= Citizens Rule Book =

The cover of The Citizens Rule Book

Citizens Rule Book is a handbook written to educate American citizens regarding their rights and responsibilities. It is a compilation of quotes from founders of the United States of America and select government documents, including information on the rights of a jury to "nullify bad law" and acquit people on trial. The author of the Rule Book says that jurors have the right to nullify a trial if the law is unconstitutional or is being used in an unconstitutional manner. Originally published anonymously, the Citizens Rule Book is now known to have been written by Charles R. Olsen, a World War II Marine veteran and printer from Boston. It is distributed by the Fully Informed Jury Association, among other groups.

==Contents==
The Citizens Rule Book is divided into three sections. The first section deals with the rights of juries, the second section discusses the views of American founders regarding jury trials, and the third section summarizes important founding documents of the United States.
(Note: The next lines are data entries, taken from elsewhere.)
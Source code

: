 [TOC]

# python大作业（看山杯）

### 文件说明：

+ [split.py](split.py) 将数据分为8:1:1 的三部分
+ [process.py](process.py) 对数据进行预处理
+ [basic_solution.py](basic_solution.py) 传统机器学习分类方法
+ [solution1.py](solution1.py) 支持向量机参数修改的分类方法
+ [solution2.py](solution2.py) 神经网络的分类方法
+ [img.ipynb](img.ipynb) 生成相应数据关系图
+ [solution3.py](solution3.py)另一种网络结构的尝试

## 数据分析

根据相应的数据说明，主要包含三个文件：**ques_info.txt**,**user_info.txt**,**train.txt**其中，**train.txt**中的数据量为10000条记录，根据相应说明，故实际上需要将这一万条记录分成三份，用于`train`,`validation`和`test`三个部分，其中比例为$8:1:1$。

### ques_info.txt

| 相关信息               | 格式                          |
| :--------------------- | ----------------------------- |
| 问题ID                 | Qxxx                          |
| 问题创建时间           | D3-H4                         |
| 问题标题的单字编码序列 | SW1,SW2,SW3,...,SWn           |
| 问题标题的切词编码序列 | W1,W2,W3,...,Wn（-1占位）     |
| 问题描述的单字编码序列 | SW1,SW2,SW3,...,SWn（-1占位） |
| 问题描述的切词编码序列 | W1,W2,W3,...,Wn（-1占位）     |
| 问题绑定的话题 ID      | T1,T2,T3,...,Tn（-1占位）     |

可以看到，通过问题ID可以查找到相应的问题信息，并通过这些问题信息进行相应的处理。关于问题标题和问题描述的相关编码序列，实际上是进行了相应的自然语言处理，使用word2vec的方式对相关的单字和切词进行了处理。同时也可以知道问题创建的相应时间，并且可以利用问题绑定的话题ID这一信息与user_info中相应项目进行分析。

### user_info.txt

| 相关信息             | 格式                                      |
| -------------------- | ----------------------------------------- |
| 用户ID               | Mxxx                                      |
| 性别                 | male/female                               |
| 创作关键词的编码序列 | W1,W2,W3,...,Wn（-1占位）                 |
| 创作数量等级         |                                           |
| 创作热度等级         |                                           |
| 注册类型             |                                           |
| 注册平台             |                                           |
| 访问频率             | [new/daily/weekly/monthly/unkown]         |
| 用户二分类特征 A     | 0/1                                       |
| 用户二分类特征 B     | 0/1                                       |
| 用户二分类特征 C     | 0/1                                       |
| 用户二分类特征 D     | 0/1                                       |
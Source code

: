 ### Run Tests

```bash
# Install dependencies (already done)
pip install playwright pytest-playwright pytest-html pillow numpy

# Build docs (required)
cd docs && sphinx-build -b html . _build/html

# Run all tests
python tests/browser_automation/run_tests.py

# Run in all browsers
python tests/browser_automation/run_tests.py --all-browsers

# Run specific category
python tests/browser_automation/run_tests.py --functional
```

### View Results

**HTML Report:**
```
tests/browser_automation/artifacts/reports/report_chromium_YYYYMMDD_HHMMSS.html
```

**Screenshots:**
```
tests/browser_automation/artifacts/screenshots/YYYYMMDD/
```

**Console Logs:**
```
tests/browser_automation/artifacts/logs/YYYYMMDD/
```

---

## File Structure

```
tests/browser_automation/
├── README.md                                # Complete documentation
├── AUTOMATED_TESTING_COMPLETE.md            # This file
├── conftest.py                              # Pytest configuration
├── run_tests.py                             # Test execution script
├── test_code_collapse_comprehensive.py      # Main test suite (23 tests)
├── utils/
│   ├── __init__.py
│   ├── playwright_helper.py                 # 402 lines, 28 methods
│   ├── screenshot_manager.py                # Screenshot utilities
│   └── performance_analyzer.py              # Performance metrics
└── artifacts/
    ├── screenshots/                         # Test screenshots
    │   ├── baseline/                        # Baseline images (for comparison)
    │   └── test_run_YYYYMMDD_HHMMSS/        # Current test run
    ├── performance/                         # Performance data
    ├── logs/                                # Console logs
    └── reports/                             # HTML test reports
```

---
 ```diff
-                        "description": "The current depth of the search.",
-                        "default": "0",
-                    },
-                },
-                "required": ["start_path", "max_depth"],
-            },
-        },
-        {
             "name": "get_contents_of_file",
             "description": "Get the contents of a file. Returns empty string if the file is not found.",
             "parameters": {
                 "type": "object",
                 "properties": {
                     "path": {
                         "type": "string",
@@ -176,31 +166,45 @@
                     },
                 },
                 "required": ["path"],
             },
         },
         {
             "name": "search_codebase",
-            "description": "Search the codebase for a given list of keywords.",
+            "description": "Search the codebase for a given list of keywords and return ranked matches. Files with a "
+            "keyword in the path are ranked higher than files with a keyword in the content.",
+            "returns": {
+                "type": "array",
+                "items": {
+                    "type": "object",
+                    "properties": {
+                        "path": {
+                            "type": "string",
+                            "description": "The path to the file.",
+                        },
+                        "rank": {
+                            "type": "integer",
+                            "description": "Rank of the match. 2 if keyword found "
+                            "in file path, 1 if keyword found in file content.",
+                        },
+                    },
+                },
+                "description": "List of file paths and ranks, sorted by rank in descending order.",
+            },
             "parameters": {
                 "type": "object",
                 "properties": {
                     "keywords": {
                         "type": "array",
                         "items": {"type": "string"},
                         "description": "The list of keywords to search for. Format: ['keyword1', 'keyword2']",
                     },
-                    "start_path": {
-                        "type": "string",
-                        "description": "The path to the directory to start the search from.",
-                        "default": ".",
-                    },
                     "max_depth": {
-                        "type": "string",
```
===Section 1: A Handbook for Jurors===

The Citizens Rule Book claims that citizens are "above the law" and may nullify any law which is unconstitutional. It says that a citizen's power comes directly from God, therefore jurors are not beholden to decisions made by judges or other government agents. According to the book, "each JUROR has MORE POWER than the President, all of Congress, and all of the judges combined!"

By issuing a verdict of "not guilty", even against the wishes of all other jurors, a single juror may "hang" a trial, resulting in a mistrial. The Rule Book advocates the use of this tactic to overturn cases in which a person is guilty of a crime, but the law in question is unconstitutional.

This section also says that the United States Constitution and Bill of Rights are based on the Biblical Ten Commandments. In contrast, "many of the planks of the Communist Manifesto are now represented by law in the U.S."

===Section 2: Give Me Liberty or Give Me Death!===

In this section, the Citizens Rule Book says that the founders of the United States believed all juries should be composed of people who personally know the accused. It quotes Patrick Henry, Representative John Holmes, and Declaration of Independence signatory James Wilson to the effect that jurors should be familiar with the "character" of the defendant on trial.

===Section 3: Index to the Original Documents===

In this section, the Citizens Rule Book provides summaries and commentaries on three important founding documents of the United States: the Declaration of Independence, the Constitution, and the Bill of Rights.

==Distribution==
The printers claim that over three million copies of the Citizens Rule Book have been published. Family-owned and operated Whitten Printers continues to print and distribute this booklet. The Citizens Rule Book is available in single or bulk quantities direct from the publisher and online through Homeschool Patriot. The book is given away free through such sources as radio-host and filmmaker Alex Jones with every order from his Infowars Shop, he also offers bulk-order options. Creationist Kent Hovind sold the book online through his website.

==Notable events==
The Citizens Rule Book had a significant role in the 1997 Idaho trials of three Christian Identity militants and members of the Idaho Militia, who identified themselves as "Phineas Priests". The three – Charles Barbee, Robert Berry and Verne Jay Merrell – were charged with bombing a Planned Parenthood abortion clinic and the Spokane Valley office of The Spokesman-Review, and with twice robbing a U.S. Bank branch (April 1 and July 12, 1996).

The book was mentioned in the opening statement for the defense in the trial of Timothy McVeigh as being possessed by one of the alternative suspects proposed by the defense.